For both confirmed and suspected infections, the percentage of adults experiencing longer-term symptoms increased significantly with the severity of the initial infection symptoms (Figure 4, A). However, the severity of infection did not significantly influence the mean probability of having infection-related antibodies, irrespective of symptom presence (Figure 4, B). It is important to note the uncertainty around some of these results conveyed by the wide confidence intervals; thus, these estimates should be interpreted cautiously.

Figure 4. Text version below. — Figure 4: A) Percentage reporting common longer-term COVID-19 symptoms; B) Mean probability of having antibodies consistent with a SARS-CoV-2 infection, April–August 2022^{Footnote a}^{Footnote b}^{Footnote c}^{Footnote d}

Figure 4 A)
Self-reported infection status	Severity of initial infection	Percent (%) reporting longer-term symptoms	Lower 95% confidence limit	Upper 95% confidence limit
PCR/RAT+	No/mild symptoms	2.3	1.4	3.5
Moderate symptoms	7.8	6.2	9.7
Severe symptoms	28.7	23.5	34.4
Suspected infection	No/mild symptoms	2.7	1.1	5.8
Moderate symptoms	7.1	4.8	10.2
Severe symptoms	25.6	19.6	32.4

Figure 4 B)
Self-reported infection status	Severity of initial infection	Did not experience common longer-term symptoms	Experienced common longer-term symptoms
PCR/RAT+	No/mild symptoms	87.1	84.9	89.2	76.5	56.1	96.8
Moderate symptoms	90.1	88.3	91.9	85.9	76.3	95.5
Severe symptoms	86.2	80.5	92.0	88.0	82.0	94.1
Suspected infection	No/mild symptoms	57.0	50.4	63.6	34.9	7.3	62.5
Moderate symptoms	64.3	59.2	69.4	44.8	25.1	64.4
Severe symptoms	53.8	46.1	61.4	45.6	32.7	58.4

Discussion

In a population-based probability sample of adults in Canada, we found that the mean probability of having infection-related antibodies increased with respondent certainty they had been infected but varied with the time interval between infection and DBS sample ^{Footnote 9}^{Footnote 11}. We also found that more than one in five adults were unaware they had antibodies consistent with a SARS-CoV-2 infection and that the mean probability of having infection-related antibodies was not associated with the severity of infection or the reporting of common longer-term COVID-19 symptoms.
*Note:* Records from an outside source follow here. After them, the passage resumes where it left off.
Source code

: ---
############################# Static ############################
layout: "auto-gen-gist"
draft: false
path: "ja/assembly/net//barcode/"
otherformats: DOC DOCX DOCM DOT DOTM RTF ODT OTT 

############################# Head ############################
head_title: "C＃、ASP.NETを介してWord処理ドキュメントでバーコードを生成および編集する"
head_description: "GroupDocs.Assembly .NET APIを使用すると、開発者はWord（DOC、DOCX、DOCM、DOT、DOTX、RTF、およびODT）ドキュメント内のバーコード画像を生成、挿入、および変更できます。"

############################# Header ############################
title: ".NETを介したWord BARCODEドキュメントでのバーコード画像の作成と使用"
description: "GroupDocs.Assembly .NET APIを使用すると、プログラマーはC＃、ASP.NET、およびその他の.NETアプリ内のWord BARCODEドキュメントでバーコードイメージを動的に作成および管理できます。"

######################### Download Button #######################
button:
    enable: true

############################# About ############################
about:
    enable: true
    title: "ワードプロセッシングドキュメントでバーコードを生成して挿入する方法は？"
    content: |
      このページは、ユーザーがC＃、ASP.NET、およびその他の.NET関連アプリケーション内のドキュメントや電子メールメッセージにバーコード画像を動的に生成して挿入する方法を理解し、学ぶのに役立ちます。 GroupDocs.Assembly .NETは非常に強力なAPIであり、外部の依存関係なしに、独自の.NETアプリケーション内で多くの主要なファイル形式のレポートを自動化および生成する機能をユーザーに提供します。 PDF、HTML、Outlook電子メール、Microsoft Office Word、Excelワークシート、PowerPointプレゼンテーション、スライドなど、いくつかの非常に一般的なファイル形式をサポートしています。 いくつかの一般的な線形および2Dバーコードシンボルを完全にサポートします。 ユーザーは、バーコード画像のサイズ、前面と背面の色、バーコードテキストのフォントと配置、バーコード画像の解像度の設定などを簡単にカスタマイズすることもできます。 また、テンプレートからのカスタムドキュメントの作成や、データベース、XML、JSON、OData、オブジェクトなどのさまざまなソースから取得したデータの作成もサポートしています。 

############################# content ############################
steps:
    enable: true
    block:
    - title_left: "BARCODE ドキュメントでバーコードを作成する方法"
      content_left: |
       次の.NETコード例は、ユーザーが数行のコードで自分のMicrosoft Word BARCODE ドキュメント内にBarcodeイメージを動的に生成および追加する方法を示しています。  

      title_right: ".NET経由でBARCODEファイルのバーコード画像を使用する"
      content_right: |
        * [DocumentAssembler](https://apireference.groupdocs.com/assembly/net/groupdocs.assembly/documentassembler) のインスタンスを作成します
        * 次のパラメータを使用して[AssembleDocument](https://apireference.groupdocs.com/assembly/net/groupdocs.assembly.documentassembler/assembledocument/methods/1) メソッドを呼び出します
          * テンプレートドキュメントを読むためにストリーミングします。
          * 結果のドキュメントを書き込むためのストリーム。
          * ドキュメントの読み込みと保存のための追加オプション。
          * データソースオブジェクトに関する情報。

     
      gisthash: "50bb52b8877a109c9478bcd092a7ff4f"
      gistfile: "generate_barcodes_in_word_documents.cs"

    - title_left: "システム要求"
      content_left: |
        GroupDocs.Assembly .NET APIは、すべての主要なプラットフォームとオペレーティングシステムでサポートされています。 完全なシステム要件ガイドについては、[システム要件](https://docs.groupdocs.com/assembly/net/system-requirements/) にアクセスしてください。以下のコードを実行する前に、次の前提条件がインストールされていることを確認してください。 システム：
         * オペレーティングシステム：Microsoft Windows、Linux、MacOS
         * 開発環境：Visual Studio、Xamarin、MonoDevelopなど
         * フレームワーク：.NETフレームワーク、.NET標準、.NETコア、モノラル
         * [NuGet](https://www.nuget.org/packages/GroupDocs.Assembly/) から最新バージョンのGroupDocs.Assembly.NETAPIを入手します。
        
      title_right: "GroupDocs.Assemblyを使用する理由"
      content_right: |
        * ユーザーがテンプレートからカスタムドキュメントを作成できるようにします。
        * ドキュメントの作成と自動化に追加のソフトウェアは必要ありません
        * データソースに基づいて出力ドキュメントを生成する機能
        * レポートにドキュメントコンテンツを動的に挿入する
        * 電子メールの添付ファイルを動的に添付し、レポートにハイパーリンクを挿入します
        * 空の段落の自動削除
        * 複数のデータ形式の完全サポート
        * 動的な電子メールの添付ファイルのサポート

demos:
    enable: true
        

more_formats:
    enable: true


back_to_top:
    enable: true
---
Our findings are consistent with other research examining the relationship between time since infection and antibody test results ^{Footnote 9}^{Footnote 11} and a recent systematic review that found no consistent relationship between the presence of longer-term symptoms and antibodies from a past SARS-CoV-2 infection irrespective of severity of acute infection ^{Footnote 12}. The lack of association between symptoms and infection-related antibodies suggests that the common longer-term COVID-19 symptoms reported by some adults could have been caused by other infections or diseases and is consistent with findings from a prospective population-based observational study that compared the prevalence and severity of symptoms before and after SARS-CoV-2 infection as well as with matched uninfected controls ^{Footnote 13}. Future work using CCAHS-2 data will explore these relationships using multivariable methods that acknowledge important covariates such as sex, age and pre-existing chronic conditions.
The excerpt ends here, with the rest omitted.